Il existe aussi des Petits Destins Exceptionnels. Dans mon entourage il en existe même trois. 1. Manu. Il s'agit d'un ami de longue date. Nous nous sommes rencontrés en 6ème; lui était passionné par les mathématiques et jouissait d'une intelligence rarissime; de mon côté j'aimais lire et écrire, et mes résultats dans les matières autre que littéraires s'avéraient catastrophiques. Manu est exceptionnel dans la mesure où aucune matière scolaire n'a jamais eu raison de lui.
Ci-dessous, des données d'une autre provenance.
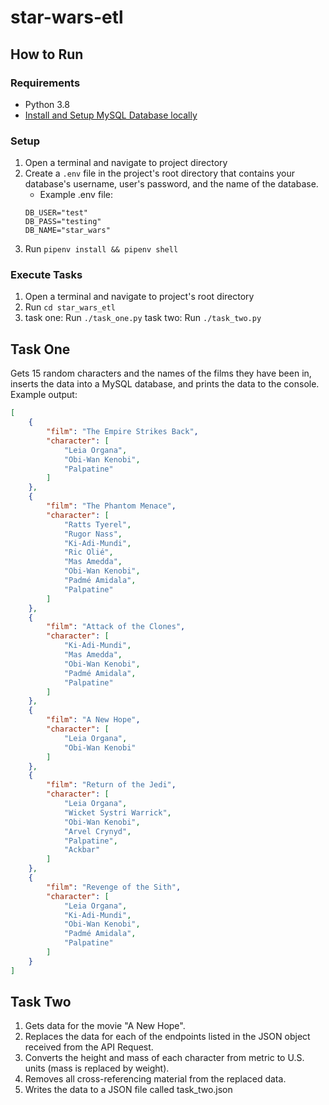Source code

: # star-wars-etl

## How to Run

### Requirements

- Python 3.8
- [Install and Setup MySQL Database locally](https://dev.mysql.com/doc/mysql-getting-started/en/)

### Setup

1. Open a terminal and navigate to project directory
2. Create a `.env` file in the project's root directory that contains 
your database's username, user's password, and the name of the database.
    - Example .env file:
    ```.env 
   DB_USER="test"
   DB_PASS="testing"
   DB_NAME="star_wars"
   ```
2. Run `pipenv install && pipenv shell`

### Execute Tasks

1. Open a terminal and navigate to project's root directory
2. Run `cd star_wars_etl`
3. task one: Run `./task_one.py`
task two: Run `./task_two.py`

## Task One

Gets 15 random characters and the names of the films they have been in,
inserts the data into a MySQL database, and prints the data to the console.
Example output:
```json
[
    {
        "film": "The Empire Strikes Back",
        "character": [
            "Leia Organa",
            "Obi-Wan Kenobi",
            "Palpatine"
        ]
    },
    {
        "film": "The Phantom Menace",
        "character": [
            "Ratts Tyerel",
            "Rugor Nass",
            "Ki-Adi-Mundi",
            "Ric Olié",
            "Mas Amedda",
            "Obi-Wan Kenobi",
            "Padmé Amidala",
            "Palpatine"
        ]
    },
    {
        "film": "Attack of the Clones",
        "character": [
            "Ki-Adi-Mundi",
            "Mas Amedda",
            "Obi-Wan Kenobi",
            "Padmé Amidala",
            "Palpatine"
        ]
    },
    {
        "film": "A New Hope",
        "character": [
            "Leia Organa",
            "Obi-Wan Kenobi"
        ]
    },
    {
        "film": "Return of the Jedi",
        "character": [
            "Leia Organa",
            "Wicket Systri Warrick",
            "Obi-Wan Kenobi",
            "Arvel Crynyd",
            "Palpatine",
            "Ackbar"
        ]
    },
    {
        "film": "Revenge of the Sith",
        "character": [
            "Leia Organa",
            "Ki-Adi-Mundi",
            "Obi-Wan Kenobi",
            "Padmé Amidala",
            "Palpatine"
        ]
    }
]
```

## Task Two

1. Gets data for the movie "A New Hope". 
2. Replaces the data for each of the endpoints listed in the JSON object 
received from the API Request. 
3. Converts the height and mass of each character 
from metric to U.S. units (mass is replaced by weight). 
4. Removes all cross-referencing material from the replaced data.
5. Writes the data to a JSON file called task_two.json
Malgré son manque d'enthousiasme pour tel ou tel matière, il a toujours maintenu la barre de ses moyennes au-dessus de 15 (en revanche il était nul en sport). Je me suis toujours demandé si ses résultats étaient dus à sa mémoire infaillible ou à une intelligence hors du commun. La seconde hypothèse était la bonne. Manu est à proprement parler un surdoué. N'importe quel métier lui était accessible. Il a choisi les mathématiques. Et il fera un sacré bon mathématicien.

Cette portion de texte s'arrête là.